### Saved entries
==*==

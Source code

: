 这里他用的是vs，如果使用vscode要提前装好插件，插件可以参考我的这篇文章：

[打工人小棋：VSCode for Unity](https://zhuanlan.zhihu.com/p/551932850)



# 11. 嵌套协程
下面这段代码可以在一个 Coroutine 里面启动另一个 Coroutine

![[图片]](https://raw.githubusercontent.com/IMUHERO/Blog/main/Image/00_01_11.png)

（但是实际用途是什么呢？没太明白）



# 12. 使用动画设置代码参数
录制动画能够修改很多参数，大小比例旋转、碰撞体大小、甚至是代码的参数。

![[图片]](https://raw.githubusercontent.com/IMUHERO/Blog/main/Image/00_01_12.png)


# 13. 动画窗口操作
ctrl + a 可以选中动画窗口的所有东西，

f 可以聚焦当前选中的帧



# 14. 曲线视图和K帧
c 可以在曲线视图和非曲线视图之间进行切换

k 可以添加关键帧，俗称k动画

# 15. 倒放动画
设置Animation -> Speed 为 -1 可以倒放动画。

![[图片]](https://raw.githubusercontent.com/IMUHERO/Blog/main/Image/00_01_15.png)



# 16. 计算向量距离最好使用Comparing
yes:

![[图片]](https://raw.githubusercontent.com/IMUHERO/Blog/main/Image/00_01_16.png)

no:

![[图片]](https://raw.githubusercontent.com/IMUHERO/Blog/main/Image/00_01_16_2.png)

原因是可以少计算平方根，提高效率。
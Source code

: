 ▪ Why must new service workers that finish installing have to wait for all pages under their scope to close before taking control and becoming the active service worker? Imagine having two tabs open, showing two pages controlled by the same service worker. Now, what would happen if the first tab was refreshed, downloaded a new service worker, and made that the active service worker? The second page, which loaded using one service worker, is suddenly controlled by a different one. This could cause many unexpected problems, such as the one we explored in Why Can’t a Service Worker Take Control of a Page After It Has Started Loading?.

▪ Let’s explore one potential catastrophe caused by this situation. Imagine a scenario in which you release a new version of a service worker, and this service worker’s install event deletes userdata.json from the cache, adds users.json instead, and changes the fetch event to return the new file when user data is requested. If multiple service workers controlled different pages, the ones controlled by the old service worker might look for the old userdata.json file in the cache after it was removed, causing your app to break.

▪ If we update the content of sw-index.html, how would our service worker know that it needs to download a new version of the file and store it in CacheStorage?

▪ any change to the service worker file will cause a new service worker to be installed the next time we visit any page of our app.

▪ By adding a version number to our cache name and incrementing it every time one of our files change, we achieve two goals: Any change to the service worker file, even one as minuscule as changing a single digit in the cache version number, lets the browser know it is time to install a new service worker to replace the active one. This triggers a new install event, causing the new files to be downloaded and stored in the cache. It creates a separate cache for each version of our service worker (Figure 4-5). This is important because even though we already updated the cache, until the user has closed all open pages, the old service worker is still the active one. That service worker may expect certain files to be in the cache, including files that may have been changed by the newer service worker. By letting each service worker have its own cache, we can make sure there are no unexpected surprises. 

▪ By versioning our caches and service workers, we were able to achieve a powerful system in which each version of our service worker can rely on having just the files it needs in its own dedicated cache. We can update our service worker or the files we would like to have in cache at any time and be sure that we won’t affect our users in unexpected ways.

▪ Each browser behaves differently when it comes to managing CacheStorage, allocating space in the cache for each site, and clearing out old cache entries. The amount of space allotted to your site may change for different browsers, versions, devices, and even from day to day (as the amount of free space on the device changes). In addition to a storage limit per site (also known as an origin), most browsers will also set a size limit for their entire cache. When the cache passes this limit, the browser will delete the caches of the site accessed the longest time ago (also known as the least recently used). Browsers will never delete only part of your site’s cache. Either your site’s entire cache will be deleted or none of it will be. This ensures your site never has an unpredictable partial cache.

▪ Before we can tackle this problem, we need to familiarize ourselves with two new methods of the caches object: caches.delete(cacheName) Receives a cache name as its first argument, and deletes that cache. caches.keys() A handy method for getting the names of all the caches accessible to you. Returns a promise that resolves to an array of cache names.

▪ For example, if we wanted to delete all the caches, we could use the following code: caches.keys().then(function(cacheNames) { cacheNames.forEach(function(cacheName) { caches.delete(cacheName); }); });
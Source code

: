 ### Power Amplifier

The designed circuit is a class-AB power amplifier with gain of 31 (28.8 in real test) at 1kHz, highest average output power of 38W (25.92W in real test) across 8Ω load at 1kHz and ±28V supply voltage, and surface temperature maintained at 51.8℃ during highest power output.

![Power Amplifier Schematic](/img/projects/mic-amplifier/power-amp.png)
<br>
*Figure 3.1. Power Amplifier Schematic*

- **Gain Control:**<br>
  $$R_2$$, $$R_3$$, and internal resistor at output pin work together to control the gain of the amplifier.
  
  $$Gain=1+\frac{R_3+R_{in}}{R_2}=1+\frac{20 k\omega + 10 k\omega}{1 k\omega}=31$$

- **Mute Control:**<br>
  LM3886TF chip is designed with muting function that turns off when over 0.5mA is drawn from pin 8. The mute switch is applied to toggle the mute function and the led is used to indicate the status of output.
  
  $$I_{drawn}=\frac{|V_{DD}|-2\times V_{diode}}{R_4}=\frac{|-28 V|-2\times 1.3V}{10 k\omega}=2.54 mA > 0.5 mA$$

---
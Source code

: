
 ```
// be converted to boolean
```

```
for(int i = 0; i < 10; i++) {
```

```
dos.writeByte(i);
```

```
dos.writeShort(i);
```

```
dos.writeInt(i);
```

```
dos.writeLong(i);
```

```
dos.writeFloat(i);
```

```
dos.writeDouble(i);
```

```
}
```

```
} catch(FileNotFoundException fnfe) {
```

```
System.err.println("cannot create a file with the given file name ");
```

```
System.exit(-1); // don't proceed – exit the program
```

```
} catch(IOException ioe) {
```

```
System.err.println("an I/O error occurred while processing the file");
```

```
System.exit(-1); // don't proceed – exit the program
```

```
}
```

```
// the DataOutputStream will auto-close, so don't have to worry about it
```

==*==

### What to work on
Where does the word "function" occur in the data? Copy every line that has it.

### Response area
▪ For example, if we wanted to delete all the caches, we could use the following code: caches.keys().then(function(cacheNames) { cacheNames.forEach(function(cacheName) { caches.delete(cacheName); }); });
  LM3886TF chip is designed with muting function that turns off when over 0.5mA is drawn from pin 8. The mute switch is applied to toggle the mute function and the led is used to indicate the status of output.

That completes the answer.